*** Begin section ***
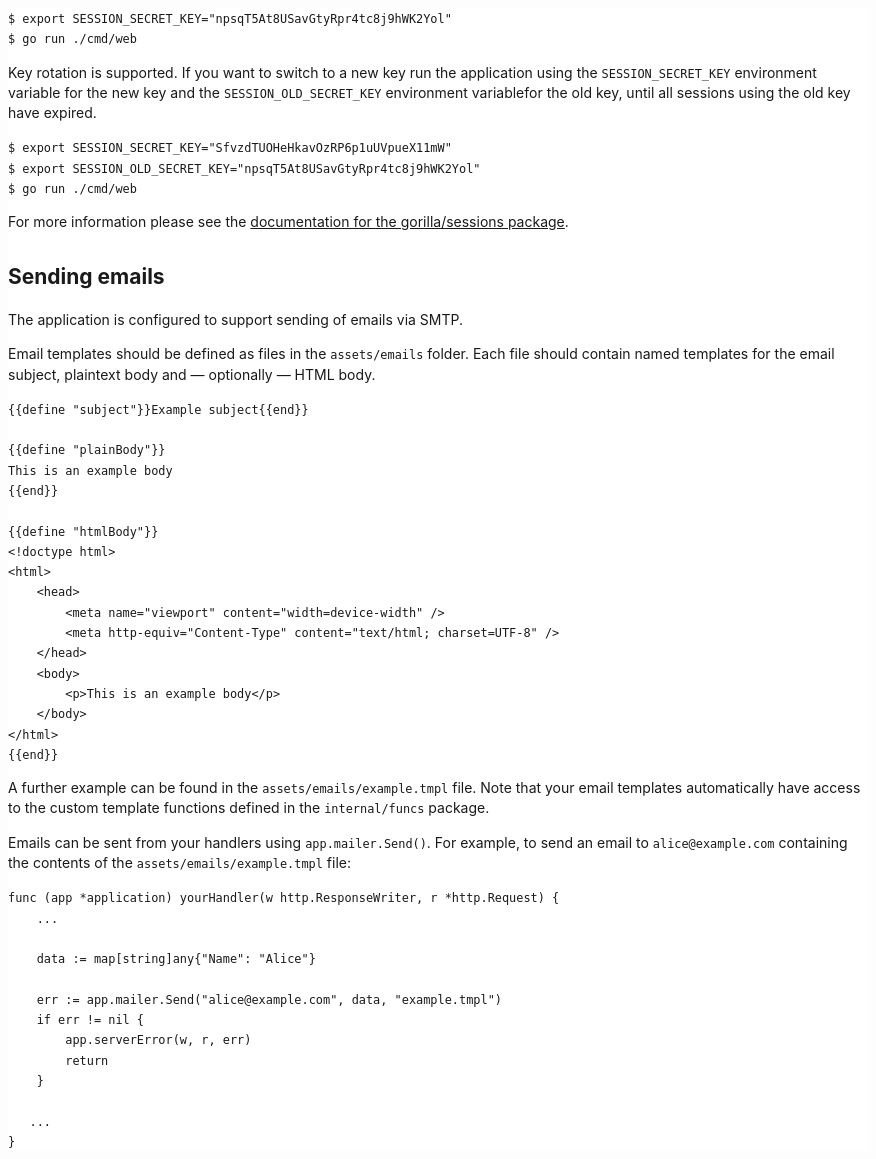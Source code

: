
 ```
$ export SESSION_SECRET_KEY="npsqT5At8USavGtyRpr4tc8j9hWK2Yol"
$ go run ./cmd/web
```

Key rotation is supported. If you want to switch to a new key run the application using the `SESSION_SECRET_KEY` environment variable for the new key and the `SESSION_OLD_SECRET_KEY` environment variablefor the old key, until all sessions using the old key have expired.

```
$ export SESSION_SECRET_KEY="SfvzdTUOHeHkavOzRP6p1uUVpueX11mW"
$ export SESSION_OLD_SECRET_KEY="npsqT5At8USavGtyRpr4tc8j9hWK2Yol"
$ go run ./cmd/web
```

For more information please see the [documentation for the gorilla/sessions package](https://github.com/gorilla/sessions).

## Sending emails

The application is configured to support sending of emails via SMTP.

Email templates should be defined as files in the `assets/emails` folder. Each file should contain named templates for the email subject, plaintext body and — optionally — HTML body.

```
{{define "subject"}}Example subject{{end}}

{{define "plainBody"}}
This is an example body
{{end}}

{{define "htmlBody"}}
<!doctype html>
<html>
    <head>
        <meta name="viewport" content="width=device-width" />
        <meta http-equiv="Content-Type" content="text/html; charset=UTF-8" />
    </head>
    <body>
        <p>This is an example body</p>
    </body>
</html>
{{end}}
```

A further example can be found in the `assets/emails/example.tmpl` file. Note that your email templates automatically have access to the custom template functions defined in the `internal/funcs` package.

Emails can be sent from your handlers using `app.mailer.Send()`. For example, to send an email to `alice@example.com` containing the contents of the `assets/emails/example.tmpl` file:

```
func (app *application) yourHandler(w http.ResponseWriter, r *http.Request) {
    ...

    data := map[string]any{"Name": "Alice"}

    err := app.mailer.Send("alice@example.com", data, "example.tmpl")
    if err != nil {
        app.serverError(w, r, err)
        return
    }

   ...
}
```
*** End section ***
▸ Task goal: Using the records above, copy every line that has the word "mailer" in it.

▸ Answer to the problem:
Emails can be sent from your handlers using `app.mailer.Send()`. For example, to send an email to `alice@example.com` containing the contents of the `assets/emails/example.tmpl` file:
    err := app.mailer.Send("alice@example.com", data, "example.tmpl")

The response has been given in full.